Vino a verme el 31 por la mañana para ponerme al corriente de que había decidido pasar a mejor vida. "Es una opción -le respondí- aunque para eso siempre hay tiempo. ¿Qué tal si primero nos divertimos un poco esta noche?". No es que me apeteciese mucho despedir un año soportando la tabarra de un dolor de cuernos -y encima ajeno-, habida cuenta de que la chica en cuestión, pronto lo supimos, se había liado con un compañero de trabajo, pero sabido es que por los amigos uno hace cualquier cosa. Vano augurio el mío sobre una velada plúmbea a priori.
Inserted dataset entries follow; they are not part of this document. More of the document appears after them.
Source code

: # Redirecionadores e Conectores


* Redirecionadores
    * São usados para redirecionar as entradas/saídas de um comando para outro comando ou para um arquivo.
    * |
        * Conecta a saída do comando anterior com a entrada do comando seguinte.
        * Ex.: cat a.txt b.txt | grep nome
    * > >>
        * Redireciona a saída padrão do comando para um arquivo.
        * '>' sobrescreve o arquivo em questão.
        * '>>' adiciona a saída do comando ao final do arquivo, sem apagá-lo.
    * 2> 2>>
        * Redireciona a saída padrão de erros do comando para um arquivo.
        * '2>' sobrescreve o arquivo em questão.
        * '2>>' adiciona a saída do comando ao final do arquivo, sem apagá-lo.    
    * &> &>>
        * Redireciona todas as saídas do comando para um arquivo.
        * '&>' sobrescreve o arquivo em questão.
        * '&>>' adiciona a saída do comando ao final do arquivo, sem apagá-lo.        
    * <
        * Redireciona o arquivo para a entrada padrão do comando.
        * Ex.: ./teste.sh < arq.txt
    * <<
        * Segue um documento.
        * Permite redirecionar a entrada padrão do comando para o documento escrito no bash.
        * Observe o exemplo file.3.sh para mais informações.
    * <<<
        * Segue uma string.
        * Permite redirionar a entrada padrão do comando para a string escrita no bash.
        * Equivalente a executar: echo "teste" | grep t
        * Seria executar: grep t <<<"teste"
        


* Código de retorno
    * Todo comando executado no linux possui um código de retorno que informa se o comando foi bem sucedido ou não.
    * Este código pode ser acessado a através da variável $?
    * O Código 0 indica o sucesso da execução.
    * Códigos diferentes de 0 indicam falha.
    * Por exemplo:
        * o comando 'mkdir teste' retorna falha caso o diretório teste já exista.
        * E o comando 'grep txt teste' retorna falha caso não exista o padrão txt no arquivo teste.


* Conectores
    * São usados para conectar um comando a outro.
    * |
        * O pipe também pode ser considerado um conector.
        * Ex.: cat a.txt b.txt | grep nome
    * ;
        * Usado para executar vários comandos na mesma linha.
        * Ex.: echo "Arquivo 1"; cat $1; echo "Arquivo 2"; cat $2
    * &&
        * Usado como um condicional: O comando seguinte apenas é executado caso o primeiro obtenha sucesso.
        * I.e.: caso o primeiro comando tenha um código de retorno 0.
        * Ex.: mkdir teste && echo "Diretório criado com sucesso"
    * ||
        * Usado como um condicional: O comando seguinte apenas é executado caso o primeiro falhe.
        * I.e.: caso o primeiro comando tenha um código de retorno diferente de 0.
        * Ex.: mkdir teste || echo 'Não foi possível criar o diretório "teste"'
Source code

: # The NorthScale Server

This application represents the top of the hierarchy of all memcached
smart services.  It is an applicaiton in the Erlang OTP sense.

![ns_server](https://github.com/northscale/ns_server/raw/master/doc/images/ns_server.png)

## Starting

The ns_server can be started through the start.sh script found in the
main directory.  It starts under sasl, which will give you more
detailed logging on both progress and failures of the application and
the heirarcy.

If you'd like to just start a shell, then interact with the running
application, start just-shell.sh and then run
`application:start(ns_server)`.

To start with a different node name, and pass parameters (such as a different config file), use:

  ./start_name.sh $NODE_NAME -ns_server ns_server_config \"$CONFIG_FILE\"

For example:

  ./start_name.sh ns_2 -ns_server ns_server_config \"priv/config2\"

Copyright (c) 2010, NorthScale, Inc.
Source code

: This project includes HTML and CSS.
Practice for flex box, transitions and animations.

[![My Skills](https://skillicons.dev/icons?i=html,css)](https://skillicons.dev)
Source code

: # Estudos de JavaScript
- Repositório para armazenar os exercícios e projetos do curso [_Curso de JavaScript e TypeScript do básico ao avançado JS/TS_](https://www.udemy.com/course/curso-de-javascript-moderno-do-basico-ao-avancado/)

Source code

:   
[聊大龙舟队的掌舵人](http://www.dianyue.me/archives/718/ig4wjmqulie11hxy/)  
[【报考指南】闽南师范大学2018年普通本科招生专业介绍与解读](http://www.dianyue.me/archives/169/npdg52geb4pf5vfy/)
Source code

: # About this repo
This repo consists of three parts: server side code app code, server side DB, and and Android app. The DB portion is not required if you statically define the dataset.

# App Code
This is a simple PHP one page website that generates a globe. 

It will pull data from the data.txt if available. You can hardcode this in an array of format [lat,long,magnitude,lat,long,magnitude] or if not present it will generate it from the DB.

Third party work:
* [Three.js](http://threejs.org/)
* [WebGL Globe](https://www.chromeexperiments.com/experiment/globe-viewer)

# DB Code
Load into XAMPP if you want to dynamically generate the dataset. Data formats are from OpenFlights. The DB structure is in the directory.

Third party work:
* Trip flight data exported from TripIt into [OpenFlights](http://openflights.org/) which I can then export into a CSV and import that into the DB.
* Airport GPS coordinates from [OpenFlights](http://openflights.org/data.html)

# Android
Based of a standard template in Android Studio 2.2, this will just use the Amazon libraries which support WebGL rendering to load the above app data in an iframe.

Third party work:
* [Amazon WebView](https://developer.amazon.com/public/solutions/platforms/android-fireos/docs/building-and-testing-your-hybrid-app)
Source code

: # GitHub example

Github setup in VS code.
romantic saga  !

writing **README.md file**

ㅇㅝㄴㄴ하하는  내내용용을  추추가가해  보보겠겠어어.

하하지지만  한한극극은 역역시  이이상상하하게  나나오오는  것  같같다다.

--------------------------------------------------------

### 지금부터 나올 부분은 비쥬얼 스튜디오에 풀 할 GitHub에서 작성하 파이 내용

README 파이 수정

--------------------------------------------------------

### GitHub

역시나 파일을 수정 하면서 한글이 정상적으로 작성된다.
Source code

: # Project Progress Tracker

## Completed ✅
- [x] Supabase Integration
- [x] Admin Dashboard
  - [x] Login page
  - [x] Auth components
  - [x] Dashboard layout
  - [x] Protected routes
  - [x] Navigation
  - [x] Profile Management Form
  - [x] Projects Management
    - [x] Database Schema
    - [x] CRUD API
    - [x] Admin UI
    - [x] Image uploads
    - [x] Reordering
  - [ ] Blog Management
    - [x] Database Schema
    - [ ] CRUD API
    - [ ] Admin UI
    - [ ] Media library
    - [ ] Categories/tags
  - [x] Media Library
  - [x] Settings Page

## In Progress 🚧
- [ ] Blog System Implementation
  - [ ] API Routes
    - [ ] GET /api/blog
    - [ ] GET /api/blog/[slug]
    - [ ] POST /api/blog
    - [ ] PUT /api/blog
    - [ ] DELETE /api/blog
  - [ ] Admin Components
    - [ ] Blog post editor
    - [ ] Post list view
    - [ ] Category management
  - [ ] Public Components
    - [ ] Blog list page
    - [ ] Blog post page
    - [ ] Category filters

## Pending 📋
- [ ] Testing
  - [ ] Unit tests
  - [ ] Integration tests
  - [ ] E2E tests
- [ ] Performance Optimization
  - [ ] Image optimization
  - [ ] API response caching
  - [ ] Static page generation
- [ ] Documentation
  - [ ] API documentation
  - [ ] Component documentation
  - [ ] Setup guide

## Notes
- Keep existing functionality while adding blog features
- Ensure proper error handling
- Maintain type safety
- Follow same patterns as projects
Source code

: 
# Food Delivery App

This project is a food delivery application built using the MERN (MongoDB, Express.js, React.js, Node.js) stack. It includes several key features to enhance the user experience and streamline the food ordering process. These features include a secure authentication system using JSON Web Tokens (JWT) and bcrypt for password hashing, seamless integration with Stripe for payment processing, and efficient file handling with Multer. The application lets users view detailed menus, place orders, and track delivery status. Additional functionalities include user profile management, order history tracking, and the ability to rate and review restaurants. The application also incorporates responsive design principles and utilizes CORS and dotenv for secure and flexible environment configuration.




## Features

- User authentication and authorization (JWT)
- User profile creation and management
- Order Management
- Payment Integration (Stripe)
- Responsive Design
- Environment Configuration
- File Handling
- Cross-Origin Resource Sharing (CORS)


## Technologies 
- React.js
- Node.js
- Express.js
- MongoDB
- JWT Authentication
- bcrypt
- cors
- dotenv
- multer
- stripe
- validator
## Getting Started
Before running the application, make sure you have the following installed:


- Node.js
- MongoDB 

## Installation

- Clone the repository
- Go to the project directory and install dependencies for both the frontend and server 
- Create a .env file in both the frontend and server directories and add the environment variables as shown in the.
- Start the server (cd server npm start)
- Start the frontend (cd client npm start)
Nunca lo había pasado tan bien en una fecha que para mí, lo siento por si le aguo el jolgorio a alguien, solo supone un cambio de calendario. Rayaba el alba cuando entramos en la enésima discoteca. Cosas de la vida, allí conoció mi amigo a una señorita más o menos afectada del mismo mal de amores que él. Un año después se casaron. A día de hoy, un cuarto de siglo más tarde y cuatro hijos en el ínterin, siguen igual de enamorados -amén de felices- que siempre. A veces incluso las bromas pesadas y a destiempo son el prolegómeno de un futuro pluscuamperfecto.

En fin; ayer por la mañana hablé con otro amigo deprimido porque un conocido suyo no se le pone al teléfono desde que a su patrón lo han hecho ministro. "Llama directamente al ministro que para eso tienes su número de móvil", le recomendé. "Los jefes de gabinete, los de prensa y toda esa fauna de enanos no están para facilitar las cosas, sino para lo contrario". "¿Tú crees?", me preguntó ansioso. "Hombre, creer se cree -o no- en la Santísima Trinidad y en los milagros; de lo otro está uno seguro o no lo está". Al cabo de dos horas volvió a llamarme más contento que un niño con zapatos nuevos. Había estado casi media hora al teléfono con el ministro cuyo ayudante tanto pasa de él. No sé si esto acabará como la anécdota del matrimonio feliz. Dentro de algunos años, si todavía sigo por aquí, a lo mejor les cuento el desenlace con pormenorizados detalles.